Figure 10-6 Indirect fluorescent antibody tests for *Toxoplasma gondii,* IgG antibodies. A, Positive reaction. B, Negative reaction. (Courtesy Meridian, Cincinnati, Ohio.)

Radioimmunoassays

Radioimmunoassay (RIA) is an automated method of detecting antibodies that usually is performed in the chemistry section of the laboratory rather than in the serology section. RIA tests were originally used to detect antibody to hepatitis B viral antigens. Radioactively labeled antibody competes with the patient’s unlabeled antibody for binding sites on a known amount of antigen. A reduction in radioactivity of the antigen–patient antibody complex, compared with the radioactive counts in a control test with no antibody, is used to quantitate the amount of patient antibody bound to the antigen. The development of new marker substances, such as ELISA systems, chemiluminescence, and fluorescence, resulted in the production of diagnostic tests as sensitive as RIA without the hazards associated with the use and disposal of radioactive reagents.

Fluorescent Immunoassays

Fluorescent immunoassays (FIA) were developed in response to the inconveniences associated with RIA (i.e., radioactive substances and expensive scintillation counters). These tests, which use fluorescent dyes or molecules as markers instead of radioactive labels, are based on the same principle as RIA. The primary difference is that the competitive antibody in RIA systems is labeled with a radioisotope, and in FIA the antigen is labeled with a compound that fluoresces under the appropriate light emission source.
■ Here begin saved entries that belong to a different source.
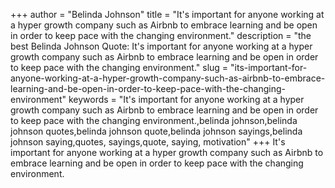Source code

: +++
author = "Belinda Johnson"
title = "It's important for anyone working at a hyper growth company such as Airbnb to embrace learning and be open in order to keep pace with the changing environment."
description = "the best Belinda Johnson Quote: It's important for anyone working at a hyper growth company such as Airbnb to embrace learning and be open in order to keep pace with the changing environment."
slug = "its-important-for-anyone-working-at-a-hyper-growth-company-such-as-airbnb-to-embrace-learning-and-be-open-in-order-to-keep-pace-with-the-changing-environment"
keywords = "It's important for anyone working at a hyper growth company such as Airbnb to embrace learning and be open in order to keep pace with the changing environment.,belinda johnson,belinda johnson quotes,belinda johnson quote,belinda johnson sayings,belinda johnson saying,quotes, sayings,quote, saying, motivation"
+++
It's important for anyone working at a hyper growth company such as Airbnb to embrace learning and be open in order to keep pace with the changing environment.
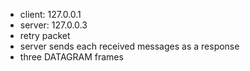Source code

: * client: 127.0.0.1
* server: 127.0.0.3
* retry packet
* server sends each received messages as a response
* three DATAGRAM frames

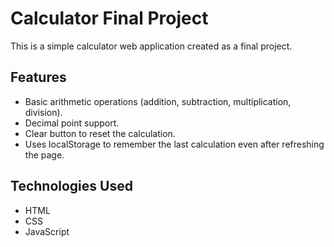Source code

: # Calculator Final Project

This is a simple calculator web application created as a final project.

## Features

- Basic arithmetic operations (addition, subtraction, multiplication, division).
- Decimal point support.
- Clear button to reset the calculation.
- Uses localStorage to remember the last calculation even after refreshing the page.

## Technologies Used

- HTML
- CSS
- JavaScript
Binding of patient antibody to a fluorescent-labeled antigen can reduce or quench the fluorescence, or binding can cause fluorescence by allowing conformational change in a fluorescent molecule. Measurement of fluorescence is a direct measurement of antigen-antibody binding and is not dependent on a second marker, as in ELISA tests. Systems are commercially available to measure antibody developed against numerous infectious agents, as well as against self-antigens (autoimmune antibodies).

Western Blot Immunoassays

Requirements for the detection of very specific antibodies have driven the development of the Western blot immunoassay (Figure 10-7). The method is based on the electrophoretic separation of major proteins of an infectious agent in a two-dimensional agarose (first dimension) and acrylamide (second dimension) matrix. A suspension of the organism is mechanically or chemically disrupted, and the solubilized antigen suspension is placed at one end of a polyacrylamide (polymer) gel. Under the influence of an electrical current, the proteins migrate through the gel. Most bacteria or viruses contain several major proteins that can be recognized based on their position in the gel after electrophoresis. Smaller proteins travel faster and migrate farther in the lanes of the gel. The protein bands are transferred from the gel to a nitrocellulose or other type of thin membrane, and the membrane is treated to immobilize the proteins. The membrane is then cut into many thin strips, each carrying the pattern of protein bands. When patient serum is layered over the strip, antibodies bind to each of the protein components represented by a band on the strip. The pattern of antibodies present can be used to determine whether the patient has a current infection or is immune to the agent (Figure 10-8). Antibodies against microbes with numerous cross-reacting antibodies, such as T. pallidum, B. burgdorferi, herpes simplex virus types 1 and 2, and HIV, are identified more specifically using this technology than a single method that is used to identify a single antibody type. For example, the CDC defines an ELISA or immunofluorescence assay as a first-line test for Lyme disease antibody, but positive or equivocal results must be confirmed by a Western blot test.